The Obama Administration has "no regrets" over its attempts to broker a cease-fire agreement with Hamas, despite reports that Israeli Prime Minister Benjamin Netanyahu admonished State Department officials "not to ever second guess me again," after militants violated the peace agreement.
Psaki would not comment directly on the reported exchange between Netanyahu, Secretary of State John Kerry, and U.S. Ambassador to Israel Dan Shapiro.
The Associated Press, citing officials familiar with the discussion, said Netanyahu told the Americans he should be "trusted" on his read of Hamas's willingness to abide by a cease-fire agreement.
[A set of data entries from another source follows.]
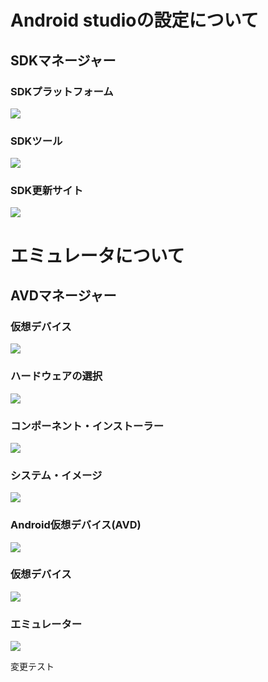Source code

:# Android studioの設定について
## SDKマネージャー
### SDKプラットフォーム
![](./img/1.bmp)

### SDKツール
![](./img/2.bmp)

### SDK更新サイト
![](./img/3.bmp)

# エミュレータについて
## AVDマネージャー
### 仮想デバイス
![](./img/4.bmp)

### ハードウェアの選択
![](./img/5.bmp)

### コンポーネント・インストーラー
![](./img/6.bmp)

### システム・イメージ
![](./img/7.bmp)

### Android仮想デバイス(AVD)
![](./img/8.bmp)

### 仮想デバイス
![](./img/9.bmp)

### エミュレーター
![](./img/10.bmp)

変更テスト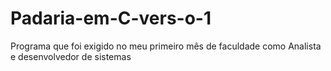 # Padaria-em-C-vers-o-1
Programa que foi exigido no meu primeiro mês de faculdade como Analista e desenvolvedor de sistemas
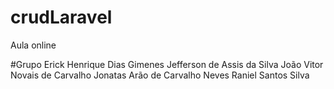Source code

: # crudLaravel
Aula online 

#Grupo
Erick Henrique Dias Gimenes
Jefferson de Assis da Silva
João Vitor Novais de Carvalho
Jonatas Arão de Carvalho Neves
Raniel Santos Silva
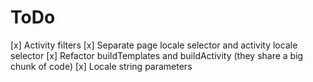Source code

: # ToDo
[x] Activity filters
[x] Separate page locale selector and activity locale selector
[x] Refactor buildTemplates and buildActivity (they share a big chunk of code)
[x] Locale string parameters
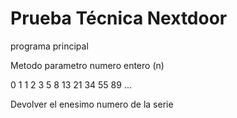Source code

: # Prueba Técnica Nextdoor

programa principal

Metodo parametro numero entero (n)

0 1 1 2 3 5 8 13 21 34 55 89 ...

Devolver el enesimo numero de la serie

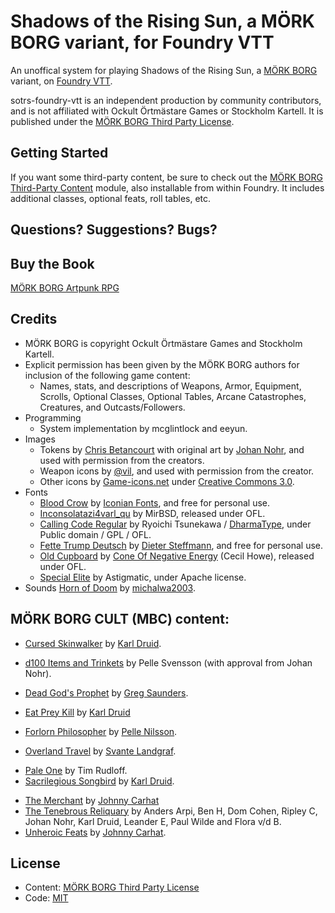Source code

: # Shadows of the Rising Sun, a MÖRK BORG variant, for Foundry VTT

An unoffical system for playing Shadows of the Rising Sun, a [MÖRK BORG](https://morkborg.com/) variant, on [Foundry VTT](http://foundryvtt.com/).

sotrs-foundry-vtt is an independent production by community contributors, and is not affiliated with Ockult Örtmästare Games or Stockholm Kartell. It is published under the [MÖRK BORG Third Party License](https://morkborg.com/license/).

## Getting Started

If you want some third-party content, be sure to check out the [MÖRK BORG Third-Party Content](https://foundryvtt.com/packages/morkborg-3p) module, also installable from within Foundry. It includes additional classes, optional feats, roll tables, etc.

## Questions? Suggestions? Bugs?

## Buy the Book

[MÖRK BORG Artpunk RPG](https://frialigan.se/en/store/?product_id=4529866506377)

## Credits

- MÖRK BORG is copyright Ockult Örtmästare Games and Stockholm Kartell.
- Explicit permission has been given by the MÖRK BORG authors for inclusion of the following game content:
  - Names, stats, and descriptions of Weapons, Armor, Equipment, Scrolls, Optional Classes, Optional Tables, Arcane Catastrophes, Creatures, and Outcasts/Followers.
- Programming
  - System implementation by mcglintlock and eeyun.
- Images
  - Tokens by [Chris Betancourt](https://github.com/iPwned) with original art by [Johan Nohr](https://twitter.com/JohanNohr), and used with permission from the creators.
  - Weapon icons by [@vil](https://zordvil.itch.io/), and used with permission from the creator.
  - Other icons by [Game-icons.net](https://game-icons.net/) under [Creative Commons 3.0](https://creativecommons.org/licenses/by/3.0/).
- Fonts
  - [Blood Crow](https://www.dafont.com/blood-crow.font) by [Iconian Fonts](http://www.iconian.com/), and free for personal use.
  - [Inconsolatazi4varl_qu](https://www.fontspace.com/inconsolatazi4varl-qu-font-f26265) by MirBSD, released under OFL.
  - [Calling Code Regular](https://www.dafont.com/calling-code.font) by Ryoichi Tsunekawa / [DharmaType](https://dharmatype.com/), under Public domain / GPL / OFL.
  - [Fette Trump Deutsch](https://www.dafont.com/fette-trump-deutsch.font) by [Dieter Steffmann](http://www.steffmann.de/wordpress/), and free for personal use.
  - [Old Cupboard](https://coneofnegativeenergy.com/2019/11/08/a-new-thing-old-cupboard-otf/) by [Cone Of Negative Energy](https://coneofnegativeenergy.com/) (Cecil Howe), released under OFL.
  - [Special Elite](https://fonts.google.com/specimen/Special+Elite) by Astigmatic, under Apache license.
- Sounds
  [Horn of Doom](https://freesound.org/people/michalwa2003/sounds/391133/) by [michalwa2003](https://freesound.org/people/michalwa2003/).

## MÖRK BORG CULT (MBC) content:

- [Cursed Skinwalker](https://makedatanotlore.itch.io/cursed-skinwalker) by [Karl Druid](https://makedatanotlore.itch.io/).

* [d100 Items and Trinkets](https://morkborg.com/content/) by Pelle Svensson (with approval from Johan Nohr).

- [Dead God's Prophet](https://drive.google.com/file/d/1NlxdeWP5p--1jw_4pueDO0rAy721mMJ_/view) by [Greg Saunders](https://firerubydesigns.co.uk/home?i=1).

* [Eat Prey Kill](https://makedatanotlore.itch.io/eat-prey-kill) by [Karl Druid](https://makedatanotlore.itch.io/)

- [Forlorn Philosopher](https://freeleaguepublishing.com/en/store/?product_id=5985103151253) by [Pelle Nilsson](http://occultherbmaster.blogspot.com/).

* [Overland Travel](https://morkborg.com/content/) by [Svante Landgraf](http://dimfrost.itch.io/).

- [Pale One](https://drive.google.com/file/d/1QKI25D3spENoQb0CnB4I3uMPgCBrusDx/view) by Tim Rudloff.
- [Sacrilegious Songbird](https://makedatanotlore.itch.io/sacrilegious-songbird) by [Karl Druid](https://makedatanotlore.itch.io/).

* [The Merchant](https://morkborg.com/content/) by [Johnny Carhat](https://metalskull-games.itch.io/)
* [The Tenebrous Reliquary](https://morkborg.com/content/) by Anders Arpi, Ben H, Dom Cohen, Ripley C, Johan Nohr, Karl Druid, Leander E, Paul Wilde and Flora v/d B.
* [Unheroic Feats](https://drive.google.com/file/d/1A4dl3yRXt19Am0ZV5tPyqjfnkJR0R5f8/view) by [Johnny Carhat](https://metalskull-games.itch.io/).

## License

- Content: [MÖRK BORG Third Party License](https://morkborg.com/license/)
- Code: [MIT](https://en.wikipedia.org/wiki/MIT_License)
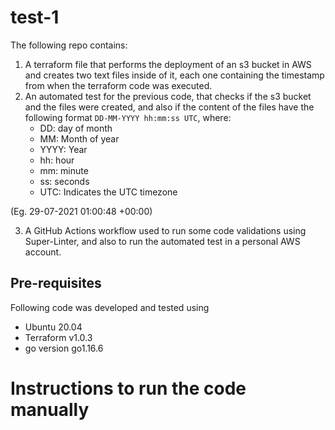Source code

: # test-1
The following repo contains:
1. A terraform file that performs the deployment of an s3 bucket in AWS and creates two text files inside of it, each one containing the timestamp from when the terraform code was executed.
2. An automated test for the previous code, that checks if the s3 bucket and the files were created, and also if the content of the files have the following format `DD-MM-YYYY hh:mm:ss UTC`, where:
    * DD: day of month
    * MM: Month of year
    * YYYY: Year
    * hh: hour
    * mm: minute
    * ss: seconds
    * UTC: Indicates the UTC timezone

(Eg. 29-07-2021 01:00:48 +00:00)

3. A GitHub Actions workflow used to run some code validations using Super-Linter, and also to run the automated test in a personal AWS account.

## Pre-requisites

Following code was developed and tested using
* Ubuntu 20.04
* Terraform v1.0.3
* go version go1.16.6

# Instructions to run the code manually

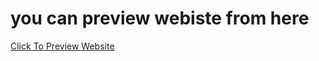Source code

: # you can preview webiste from here
[Click To Preview Website](https://hadymohamed22.github.io/digital_marketing_agency/)
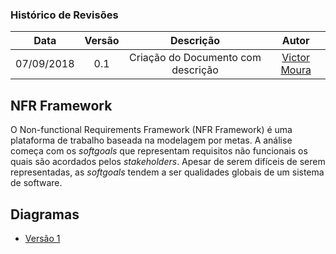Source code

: [Victor Moura]: https://github.com/victorcmoura

### Histórico de Revisões

| Data       | Versão | Descrição            |         Autor             |
|:----------:|:------:|:--------------------:|:-------------------------:|
| 07/09/2018 | 0.1 | Criação do Documento com descrição  | [Victor Moura] |

## NFR Framework

O Non-functional Requirements Framework (NFR Framework) é uma plataforma de trabalho baseada na modelagem por metas. A análise começa com os _softgoals_ que representam requisitos não funcionais os quais são acordados pelos _stakeholders_. Apesar de serem difíceis de serem representadas, as _softgoals_ tendem a ser qualidades globais de um sistema de software.

## Diagramas

* [Versão 1]()

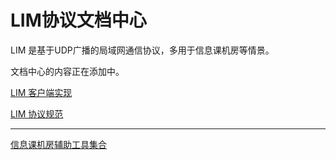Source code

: # LIM协议文档中心

LIM 是基于UDP广播的局域网通信协议，多用于信息课机房等情景。

文档中心的内容正在添加中。

[LIM 客户端实现](https://github.com/DreamDevelopmentTeam/LIM-Client)

[LIM 协议规范](https://github.com/DreamDevelopmentTeam/LIM-Protocol)

---

[信息课机房辅助工具集合](https://github.com/DreamDevelopmentTeam/StudentLIM)
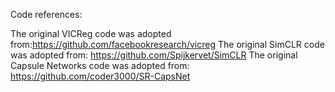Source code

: Code references:

The original VICReg code was adopted from:https://github.com/facebookresearch/vicreg
The original SimCLR code was adopted from: https://github.com/Spijkervet/SimCLR
The original Capsule Networks code was adopted from: https://github.com/coder3000/SR-CapsNet
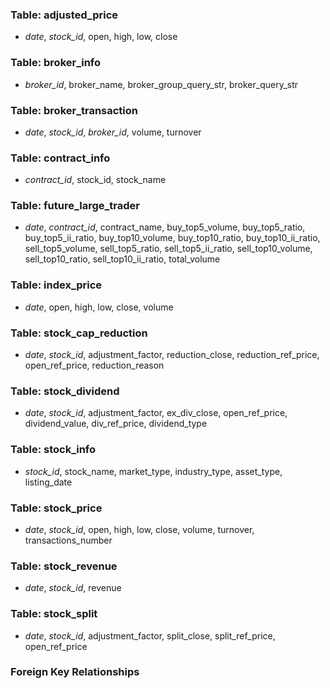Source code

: ### Table: adjusted_price
  - _date_, _stock_id_, open, high, low, close

### Table: broker_info
  - _broker_id_, broker_name, broker_group_query_str, broker_query_str

### Table: broker_transaction
  - _date_, _stock_id_, _broker_id_, volume, turnover

### Table: contract_info
  - _contract_id_, stock_id, stock_name

### Table: future_large_trader
  - _date_, _contract_id_, contract_name, buy_top5_volume, buy_top5_ratio, buy_top5_ii_ratio, buy_top10_volume, buy_top10_ratio, buy_top10_ii_ratio, sell_top5_volume, sell_top5_ratio, sell_top5_ii_ratio, sell_top10_volume, sell_top10_ratio, sell_top10_ii_ratio, total_volume

### Table: index_price
  - _date_, open, high, low, close, volume

### Table: stock_cap_reduction
  - _date_, _stock_id_, adjustment_factor, reduction_close, reduction_ref_price, open_ref_price, reduction_reason

### Table: stock_dividend
  - _date_, _stock_id_, adjustment_factor, ex_div_close, open_ref_price, dividend_value, div_ref_price, dividend_type

### Table: stock_info
  - _stock_id_, stock_name, market_type, industry_type, asset_type, listing_date

### Table: stock_price
  - _date_, _stock_id_, open, high, low, close, volume, turnover, transactions_number

### Table: stock_revenue
  - _date_, _stock_id_, revenue

### Table: stock_split
  - _date_, _stock_id_, adjustment_factor, split_close, split_ref_price, open_ref_price

### Foreign Key Relationships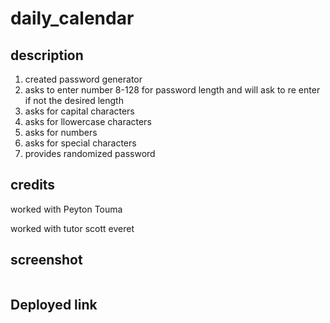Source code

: # daily_calendar



## description

<ol>

<li>
created password generator 
</li>

<li>
asks to enter number 8-128 for password length and will ask to re enter if not the desired length

</li>

<li>
asks for capital characters
</li>
<li>
asks for llowercase characters
</li>

<li>
asks for numbers
</li>

<li>
asks for special characters
</li>
<li>
provides randomized password

</li>

</ol>

## credits

worked with Peyton Touma


worked with tutor scott everet


## screenshot

<img src="">



## Deployed link



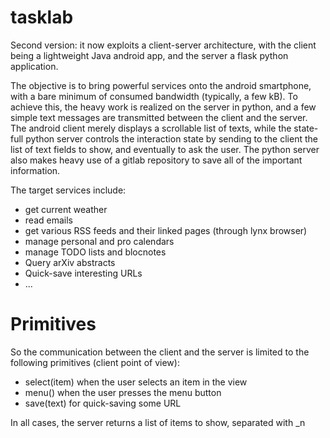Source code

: # tasklab

Second version: it now exploits a client-server architecture,
with the client being a lightweight Java android app,
and the server a flask python application.

The objective is to bring powerful services onto the android smartphone,
with a bare minimum of consumed bandwidth (typically, a few kB).
To achieve this, the heavy work is realized on the server in python, and
a few simple text messages are transmitted between the client and the server.
The android client merely displays a scrollable list of texts, while the
state-full python server controls the interaction state by sending to the client
the list of text fields to show, and eventually to ask the user.
The python server also makes heavy use of a gitlab repository to save all of the
important information.

The target services include:

- get current weather
- read emails
- get various RSS feeds and their linked pages (through lynx browser)
- manage personal and pro calendars
- manage TODO lists and blocnotes
- Query arXiv abstracts
- Quick-save interesting URLs
- ...

# Primitives

So the communication between the client and the server is limited to the
following primitives (client point of view):

- select(item) when the user selects an item in the view
- menu() when the user presses the menu button
- save(text) for quick-saving some URL

In all cases, the server returns a list of items to show, separated with _n

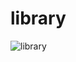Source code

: # library

![library](https://github.com/stanciudrg/library/assets/103588717/f0729cd1-bd7c-44d5-89c8-6e25d015b027)

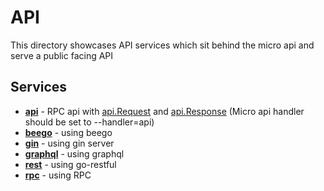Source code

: # API

This directory showcases API services which sit behind the micro api and serve a public facing API

## Services

- [**api**](api.go) - RPC api with [api.Request](https://github.com/micro/go-micro/blob/master/api/proto/api.proto#L11L18) and [api.Response](https://github.com/micro/go-micro/blob/master/api/proto/api.proto#L21L25) (Micro api handler should be set to --handler=api)
- [**beego**](beego) - using beego
- [**gin**](gin) - using gin server
- [**graphql**](graphql) - using graphql
- [**rest**](rest) - using go-restful
- [**rpc**](rpc) - using RPC
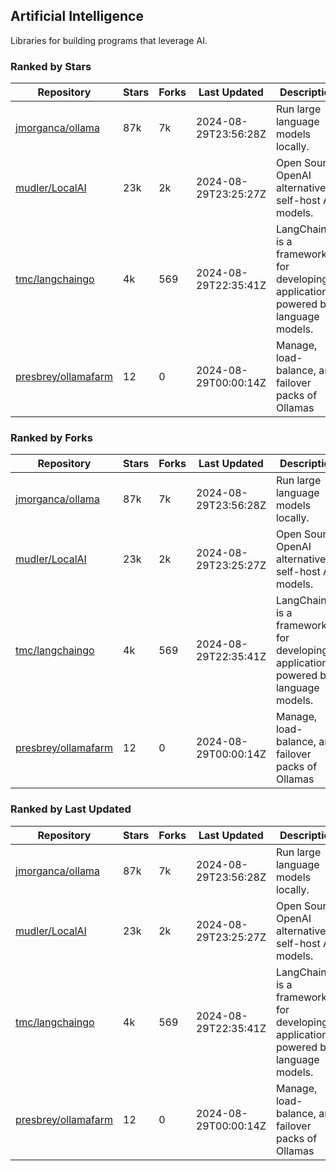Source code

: ## Artificial Intelligence

Libraries for building programs that leverage AI.

### Ranked by Stars

| Repository | Stars | Forks | Last Updated | Description | 
|------------|-------|-------|--------------|-------------|
| [jmorganca/ollama](https://github.com/jmorganca/ollama) | 87k | 7k | 2024-08-29T23:56:28Z |  Run large language models locally. |
| [mudler/LocalAI](https://github.com/mudler/LocalAI) | 23k | 2k | 2024-08-29T23:25:27Z |  Open Source OpenAI alternative, self-host AI models. |
| [tmc/langchaingo](https://github.com/tmc/langchaingo) | 4k | 569 | 2024-08-29T22:35:41Z |  LangChainGo is a framework for developing applications powered by language models. |
| [presbrey/ollamafarm](https://github.com/presbrey/ollamafarm) | 12 | 0 | 2024-08-29T00:00:14Z |  Manage, load-balance, and failover packs of Ollamas |

### Ranked by Forks

| Repository | Stars | Forks | Last Updated | Description | 
|------------|-------|-------|--------------|-------------|
| [jmorganca/ollama](https://github.com/jmorganca/ollama) | 87k | 7k | 2024-08-29T23:56:28Z |  Run large language models locally. |
| [mudler/LocalAI](https://github.com/mudler/LocalAI) | 23k | 2k | 2024-08-29T23:25:27Z |  Open Source OpenAI alternative, self-host AI models. |
| [tmc/langchaingo](https://github.com/tmc/langchaingo) | 4k | 569 | 2024-08-29T22:35:41Z |  LangChainGo is a framework for developing applications powered by language models. |
| [presbrey/ollamafarm](https://github.com/presbrey/ollamafarm) | 12 | 0 | 2024-08-29T00:00:14Z |  Manage, load-balance, and failover packs of Ollamas |

### Ranked by Last Updated

| Repository | Stars | Forks | Last Updated | Description | 
|------------|-------|-------|--------------|-------------|
| [jmorganca/ollama](https://github.com/jmorganca/ollama) | 87k | 7k | 2024-08-29T23:56:28Z |  Run large language models locally. |
| [mudler/LocalAI](https://github.com/mudler/LocalAI) | 23k | 2k | 2024-08-29T23:25:27Z |  Open Source OpenAI alternative, self-host AI models. |
| [tmc/langchaingo](https://github.com/tmc/langchaingo) | 4k | 569 | 2024-08-29T22:35:41Z |  LangChainGo is a framework for developing applications powered by language models. |
| [presbrey/ollamafarm](https://github.com/presbrey/ollamafarm) | 12 | 0 | 2024-08-29T00:00:14Z |  Manage, load-balance, and failover packs of Ollamas |

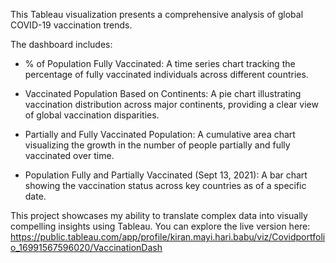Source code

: This Tableau visualization presents a comprehensive analysis of global COVID-19 vaccination trends.

The dashboard includes:

- % of Population Fully Vaccinated: A time series chart tracking the percentage of fully vaccinated individuals across different countries.
  
- Vaccinated Population Based on Continents: A pie chart illustrating vaccination distribution across major continents, providing a clear view of global vaccination disparities.
  
- Partially and Fully Vaccinated Population: A cumulative area chart visualizing the growth in the number of people partially and fully vaccinated over time.
  
- Population Fully and Partially Vaccinated (Sept 13, 2021): A bar chart showing the vaccination status across key countries as of a specific date.

  
This project showcases my ability to translate complex data into visually compelling insights using Tableau. You can explore the live version here: https://public.tableau.com/app/profile/kiran.mayi.hari.babu/viz/Covidportfolio_16991567596020/VaccinationDash
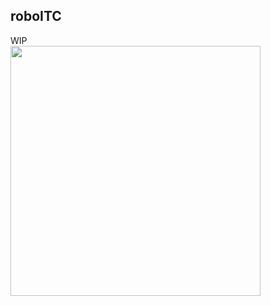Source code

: ## roboITC

WIP  
<img src="https://m.media-amazon.com/images/I/71uYI1BZTUS._AC_UF1000,1000_QL80_.jpg" width="400"> 






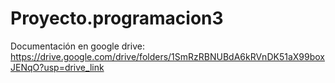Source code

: # Proyecto.programacion3
Documentación en google drive:
https://drive.google.com/drive/folders/1SmRzRBNUBdA6kRVnDK51aX99boxJENqO?usp=drive_link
"I'm obviously not going to speak to reports of leaked private diplomatic conversations, but I will say … with every day that passes and every day that passed last week, more people were dying," Psaki said.
In a subsequent interview with The Associated Press, Netanyahu did not deny making the comment, but he said the reports did not reflect the "tone and substance" of his discussions with the U.S.
"I think the United States has been terrific," Netanyahu said.
Still on Monday, Psaki reiterated some of the administration's sharpest criticism to date over Israeli strikes that reportedly killed Palestinians at a United Nations shelter. In a statement issued Sunday, Psaki called the shelling "disgraceful" and said the U.S. was "appalled."
"The sign of a strong relationship is being able to speak out and convey concerns when we have them," Psaki said on CNN. "This is the seventh attack on a school. You've been following this closely. And what we need to determine with the international community is exactly the question you posed: Where do we go from here?"
She added that there was "more that Israel can do to hold themselves to their own standards."
"Every day, the world is watching as innocent civilians are killed, as children are having shrapnel pulled out of their back. I think we can all look to make an evaluation that there's more that can be done," she said.